■ **EXTRACTED DATA**
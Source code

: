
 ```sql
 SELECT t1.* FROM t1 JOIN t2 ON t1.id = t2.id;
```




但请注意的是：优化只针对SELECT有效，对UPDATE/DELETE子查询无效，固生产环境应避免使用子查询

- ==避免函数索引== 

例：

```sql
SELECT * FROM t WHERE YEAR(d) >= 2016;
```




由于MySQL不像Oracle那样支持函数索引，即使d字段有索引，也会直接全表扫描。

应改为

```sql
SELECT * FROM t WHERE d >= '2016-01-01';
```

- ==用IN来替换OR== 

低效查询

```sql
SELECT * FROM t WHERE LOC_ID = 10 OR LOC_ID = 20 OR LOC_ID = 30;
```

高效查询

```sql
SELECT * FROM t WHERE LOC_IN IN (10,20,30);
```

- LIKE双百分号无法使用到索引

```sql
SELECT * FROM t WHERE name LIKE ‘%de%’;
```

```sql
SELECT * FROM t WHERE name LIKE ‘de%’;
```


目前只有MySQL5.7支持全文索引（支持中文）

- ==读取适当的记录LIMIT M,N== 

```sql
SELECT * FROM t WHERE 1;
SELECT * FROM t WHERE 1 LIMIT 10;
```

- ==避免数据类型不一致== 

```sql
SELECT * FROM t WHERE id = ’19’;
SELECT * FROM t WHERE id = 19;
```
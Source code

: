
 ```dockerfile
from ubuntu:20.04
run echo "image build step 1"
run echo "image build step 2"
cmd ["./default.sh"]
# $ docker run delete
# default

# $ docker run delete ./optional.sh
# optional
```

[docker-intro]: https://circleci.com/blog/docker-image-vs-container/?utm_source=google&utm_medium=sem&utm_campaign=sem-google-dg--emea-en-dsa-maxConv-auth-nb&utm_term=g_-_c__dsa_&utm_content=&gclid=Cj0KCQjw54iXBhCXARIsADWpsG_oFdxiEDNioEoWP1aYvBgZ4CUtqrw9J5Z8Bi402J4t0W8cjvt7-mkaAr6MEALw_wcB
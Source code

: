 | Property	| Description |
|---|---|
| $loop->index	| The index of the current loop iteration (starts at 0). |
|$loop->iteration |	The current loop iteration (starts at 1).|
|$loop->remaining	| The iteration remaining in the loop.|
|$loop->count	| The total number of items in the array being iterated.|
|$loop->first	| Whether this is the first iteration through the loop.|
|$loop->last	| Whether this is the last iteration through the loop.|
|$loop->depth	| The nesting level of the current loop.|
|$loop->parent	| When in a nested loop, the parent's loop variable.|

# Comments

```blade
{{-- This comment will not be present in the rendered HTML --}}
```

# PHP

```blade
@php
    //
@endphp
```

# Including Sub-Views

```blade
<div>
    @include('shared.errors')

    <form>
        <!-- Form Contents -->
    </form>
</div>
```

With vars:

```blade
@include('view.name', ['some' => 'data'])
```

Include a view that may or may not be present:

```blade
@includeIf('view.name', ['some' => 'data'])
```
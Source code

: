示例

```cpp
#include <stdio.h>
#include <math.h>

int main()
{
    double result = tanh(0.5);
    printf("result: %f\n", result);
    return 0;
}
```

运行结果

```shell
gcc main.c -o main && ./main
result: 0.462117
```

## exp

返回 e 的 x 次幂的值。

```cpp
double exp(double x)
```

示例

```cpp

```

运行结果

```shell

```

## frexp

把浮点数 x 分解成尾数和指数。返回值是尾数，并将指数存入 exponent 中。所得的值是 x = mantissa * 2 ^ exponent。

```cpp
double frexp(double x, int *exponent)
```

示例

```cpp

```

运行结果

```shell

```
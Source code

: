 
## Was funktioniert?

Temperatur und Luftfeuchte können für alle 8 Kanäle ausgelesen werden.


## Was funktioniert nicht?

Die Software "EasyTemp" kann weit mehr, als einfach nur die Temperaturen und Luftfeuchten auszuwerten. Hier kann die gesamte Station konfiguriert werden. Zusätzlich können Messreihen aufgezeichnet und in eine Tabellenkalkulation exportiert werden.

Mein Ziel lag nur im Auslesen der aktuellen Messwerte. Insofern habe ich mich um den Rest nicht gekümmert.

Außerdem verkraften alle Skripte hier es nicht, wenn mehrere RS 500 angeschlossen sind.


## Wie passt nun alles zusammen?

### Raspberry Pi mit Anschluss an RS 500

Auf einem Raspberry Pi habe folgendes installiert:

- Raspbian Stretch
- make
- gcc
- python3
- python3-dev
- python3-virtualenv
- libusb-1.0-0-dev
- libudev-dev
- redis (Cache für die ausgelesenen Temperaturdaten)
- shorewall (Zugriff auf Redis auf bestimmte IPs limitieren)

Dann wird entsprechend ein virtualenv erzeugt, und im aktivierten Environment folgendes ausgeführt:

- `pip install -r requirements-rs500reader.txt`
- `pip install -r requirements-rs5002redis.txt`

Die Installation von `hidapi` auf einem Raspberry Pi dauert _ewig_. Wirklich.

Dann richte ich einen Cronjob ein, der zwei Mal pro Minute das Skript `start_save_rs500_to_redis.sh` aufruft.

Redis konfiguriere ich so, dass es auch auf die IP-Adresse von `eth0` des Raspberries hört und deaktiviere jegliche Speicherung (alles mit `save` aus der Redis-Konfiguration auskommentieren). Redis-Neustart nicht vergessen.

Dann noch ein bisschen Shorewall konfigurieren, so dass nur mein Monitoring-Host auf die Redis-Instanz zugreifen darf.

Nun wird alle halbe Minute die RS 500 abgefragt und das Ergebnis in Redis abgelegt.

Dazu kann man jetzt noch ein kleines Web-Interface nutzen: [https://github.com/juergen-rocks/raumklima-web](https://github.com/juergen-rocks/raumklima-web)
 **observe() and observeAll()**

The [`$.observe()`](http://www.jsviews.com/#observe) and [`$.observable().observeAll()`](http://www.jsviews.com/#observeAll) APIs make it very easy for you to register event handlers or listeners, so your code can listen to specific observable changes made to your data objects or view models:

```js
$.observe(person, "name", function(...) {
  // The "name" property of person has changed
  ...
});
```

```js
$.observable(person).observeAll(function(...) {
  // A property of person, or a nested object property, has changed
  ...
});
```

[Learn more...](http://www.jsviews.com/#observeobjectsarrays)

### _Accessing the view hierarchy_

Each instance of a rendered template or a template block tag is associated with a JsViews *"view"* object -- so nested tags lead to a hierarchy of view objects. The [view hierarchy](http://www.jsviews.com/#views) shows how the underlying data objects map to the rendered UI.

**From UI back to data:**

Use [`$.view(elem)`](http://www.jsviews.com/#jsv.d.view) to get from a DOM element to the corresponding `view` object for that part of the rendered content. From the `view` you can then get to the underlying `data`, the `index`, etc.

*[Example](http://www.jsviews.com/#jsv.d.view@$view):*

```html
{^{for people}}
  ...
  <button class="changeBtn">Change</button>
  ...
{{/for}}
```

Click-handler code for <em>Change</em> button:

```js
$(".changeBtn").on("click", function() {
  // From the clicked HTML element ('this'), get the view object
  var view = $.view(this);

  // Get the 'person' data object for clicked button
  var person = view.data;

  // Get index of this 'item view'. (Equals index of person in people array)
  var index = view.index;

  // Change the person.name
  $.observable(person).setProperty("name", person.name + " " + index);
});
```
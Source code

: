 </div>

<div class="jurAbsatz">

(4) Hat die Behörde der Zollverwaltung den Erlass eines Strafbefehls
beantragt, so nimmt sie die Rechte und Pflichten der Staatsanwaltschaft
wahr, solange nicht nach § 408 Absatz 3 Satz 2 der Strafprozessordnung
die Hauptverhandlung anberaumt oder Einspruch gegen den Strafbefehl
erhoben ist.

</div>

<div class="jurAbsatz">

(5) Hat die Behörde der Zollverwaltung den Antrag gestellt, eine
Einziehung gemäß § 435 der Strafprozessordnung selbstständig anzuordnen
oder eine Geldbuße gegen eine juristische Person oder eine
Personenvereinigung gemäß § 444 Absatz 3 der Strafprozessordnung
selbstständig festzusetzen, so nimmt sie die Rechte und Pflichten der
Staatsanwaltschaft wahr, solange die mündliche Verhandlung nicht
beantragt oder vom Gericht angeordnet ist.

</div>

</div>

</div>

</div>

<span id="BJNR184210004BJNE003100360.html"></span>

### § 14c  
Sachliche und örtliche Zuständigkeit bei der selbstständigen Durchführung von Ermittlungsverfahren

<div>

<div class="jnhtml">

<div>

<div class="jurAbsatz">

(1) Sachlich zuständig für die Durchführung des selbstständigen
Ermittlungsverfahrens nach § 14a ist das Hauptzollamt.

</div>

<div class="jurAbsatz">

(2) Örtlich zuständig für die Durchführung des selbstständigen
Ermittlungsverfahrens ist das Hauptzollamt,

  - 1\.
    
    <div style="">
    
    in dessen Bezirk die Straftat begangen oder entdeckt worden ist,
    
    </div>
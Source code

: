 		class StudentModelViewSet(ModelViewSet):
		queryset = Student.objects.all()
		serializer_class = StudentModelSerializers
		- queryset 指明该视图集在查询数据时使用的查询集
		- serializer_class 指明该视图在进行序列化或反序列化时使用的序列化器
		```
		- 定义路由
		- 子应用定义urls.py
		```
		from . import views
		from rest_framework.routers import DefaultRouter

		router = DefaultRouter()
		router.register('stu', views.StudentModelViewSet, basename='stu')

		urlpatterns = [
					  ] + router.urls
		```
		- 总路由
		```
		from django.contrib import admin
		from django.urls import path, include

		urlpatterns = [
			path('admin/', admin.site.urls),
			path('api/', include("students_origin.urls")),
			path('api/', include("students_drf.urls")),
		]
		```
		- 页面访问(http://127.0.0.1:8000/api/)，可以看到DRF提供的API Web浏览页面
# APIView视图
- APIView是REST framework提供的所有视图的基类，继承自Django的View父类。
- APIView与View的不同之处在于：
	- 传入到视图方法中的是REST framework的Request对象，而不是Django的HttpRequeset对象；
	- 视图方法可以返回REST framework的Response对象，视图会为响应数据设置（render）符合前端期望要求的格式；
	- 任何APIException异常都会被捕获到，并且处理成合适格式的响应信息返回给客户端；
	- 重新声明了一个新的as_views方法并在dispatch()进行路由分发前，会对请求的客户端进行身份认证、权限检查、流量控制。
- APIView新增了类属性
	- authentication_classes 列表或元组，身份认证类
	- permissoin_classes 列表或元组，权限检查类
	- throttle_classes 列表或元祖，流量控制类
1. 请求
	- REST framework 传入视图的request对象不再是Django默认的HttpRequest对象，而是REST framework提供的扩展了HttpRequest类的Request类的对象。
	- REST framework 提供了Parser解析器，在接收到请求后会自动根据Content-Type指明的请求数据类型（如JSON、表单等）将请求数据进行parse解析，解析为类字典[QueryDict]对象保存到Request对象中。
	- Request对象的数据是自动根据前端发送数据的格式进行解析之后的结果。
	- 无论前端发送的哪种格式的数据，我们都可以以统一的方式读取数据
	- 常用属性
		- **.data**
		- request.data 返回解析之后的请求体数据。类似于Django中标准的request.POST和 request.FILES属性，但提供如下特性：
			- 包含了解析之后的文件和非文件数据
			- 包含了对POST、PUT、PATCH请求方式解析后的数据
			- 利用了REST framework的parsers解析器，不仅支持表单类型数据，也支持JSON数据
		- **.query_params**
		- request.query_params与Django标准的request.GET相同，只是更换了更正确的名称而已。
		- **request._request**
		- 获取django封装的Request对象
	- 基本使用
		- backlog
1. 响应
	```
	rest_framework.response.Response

■ **TASK**
Scan the material above for the word "nimmt", and copy every line in which it is found.

■ **WRITTEN SOLUTION**
beantragt, so nimmt sie die Rechte und Pflichten der Staatsanwaltschaft
selbstständig festzusetzen, so nimmt sie die Rechte und Pflichten der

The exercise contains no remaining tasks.